TCS, which traditionally prides itself on stable hiring and low attrition, cutting headcount for two consecutive quarters is a clear indication that project ramp-ups are slowing and utilisation levels are being prioritised over fresh recruitment.

Rather than mass layoffs, the reduction appears to be driven largely by lower campus intake, natural attrition, tighter lateral hiring, and delayed onboarding of freshers. This allows the company to align its workforce more closely with actual project needs without triggering reputational or morale risks that come with large-scale layoffs.

From a financial perspective, lower headcount helps TCS protect margins at a time when pricing pressure is rising and discretionary tech spending remains under strain. Wage costs are one of the biggest components of IT services expenses, and keeping hiring in check provides a buffer against softer revenue growth.

At the same time, the company has been pushing automation, AI-driven delivery models and higher employee utilisation, enabling it to deliver projects with fewer people.
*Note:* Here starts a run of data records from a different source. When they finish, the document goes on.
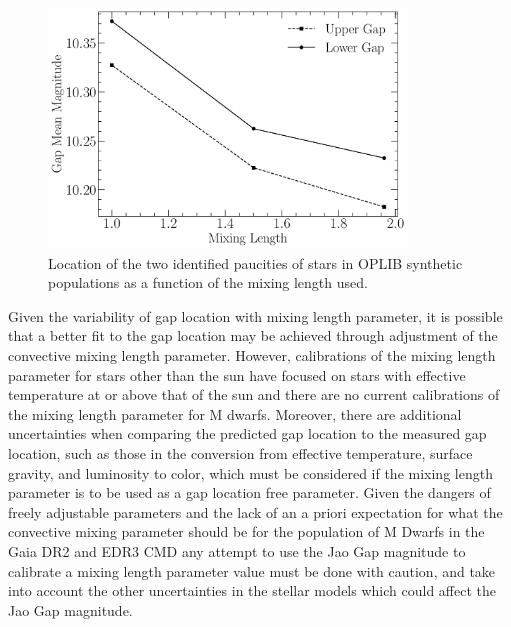 \begin{figure}
	\centering
	\includegraphics[width=0.85\textwidth]{figures/jaoOpacity/./MixingLengthScaling.pdf}
	\caption{Location of the two identified paucities of stars in OPLIB synthetic
	populations as a function of the mixing length used.}
	\label{fig:MixingLengthScaling}
\end{figure}

Given the variability of gap location with mixing length parameter, it is
possible that a better fit to the gap location may be achieved through
adjustment of the convective mixing length parameter. However, calibrations of
the mixing length parameter for stars other than the sun have focused on stars
with effective temperature at or above that of the sun and there are no current
calibrations of the mixing length parameter for M dwarfs. Moreover, there are
additional uncertainties when comparing the predicted gap location to the
measured gap location, such as those in the conversion from effective
temperature, surface gravity, and luminosity to color, which must be considered
if the mixing length parameter is to be used as a gap location free parameter. Given the
dangers of freely adjustable parameters and the lack of an a priori expectation
for what the convective mixing parameter should be for the population of M
Dwarfs in the Gaia DR2 and EDR3 CMD any attempt to use the Jao Gap magnitude to
calibrate a mixing length parameter value must be done with caution, and take into
account the other uncertainties in the stellar models which could affect the
Jao Gap magnitude.

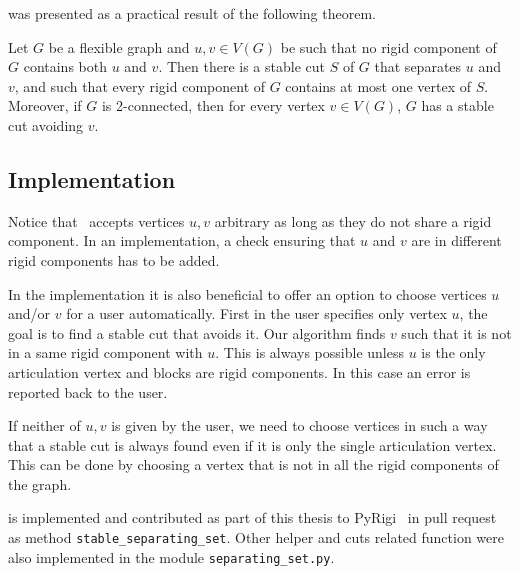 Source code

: was presented as a practical result of the following theorem.
%
\begin{theorem}
	Let \( G \) be a flexible graph and \( u, v \in V (G) \) be such that no rigid component of \( G \)
	contains both \( u \) and \( v \). Then there is a stable cut \( S \) of \( G \) that separates \( u \) and \( v \), and such that
	every rigid component of \( G \) contains at most one vertex of \( S \). Moreover, if \( G \) is 2-connected,
	then for every vertex \( v \in V(G) \), \( G \) has a stable cut avoiding \( v \).
\end{theorem}
%

\subsection{Implementation}%
\label{sec:stable_cuts_implementation}

Notice that~
accepts vertices \( u, v \) arbitrary as long as they do not share a rigid component.
In an implementation, a check ensuring that \( u \) and \( v \)
are in different rigid components has to be added.

In the implementation it is also beneficial to offer an option to choose
vertices \( u \) and/or \(  v \) for a user automatically.
First in the user specifies only vertex \( u \), the goal is to find a stable cut
that avoids it. Our algorithm finds \( v \)
such that it is not in a same rigid component with \( u \).
This is always possible unless \( u \) is the only articulation vertex
and blocks are rigid components. In this case an error is reported back to the user.

If neither of \( u, v \) is given by the user,
we need to choose vertices in such a way
that a stable cut is always found even if it is only the single articulation vertex.
This can be done by choosing a vertex that is not in all the rigid components of the graph.

%
is implemented and contributed as part of this thesis
to PyRigi~\cite{pyrigi} in pull request~\cite{pyrigi_pr_stable_cuts}
as method \texttt{stable\_separating\_set}.
Other helper and cuts related function
were also implemented in the module \texttt{separating\_set.py}.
This structural shift means that even when demand recovers, hiring may not return to the peaks seen during the 2021–22 boom.

Industry-wide trend

TCS is not alone. Most large Indian IT firms have slowed recruitment sharply over the past year as clients delay or scale back digital transformation projects. Fresh graduate hiring across the sector has been especially affected, with many companies deferring start dates and cutting intake targets.

The continued dip in TCS’s workforce suggests that a meaningful hiring recovery is unlikely until global tech spending shows a sustained rebound.

For now, the December quarter numbers reinforce the message that India’s IT sector remains in a cautious, cost-focused phase, prioritising efficiency over expansion as it navigates an uncertain global demand outlook, says an IT sector analyst.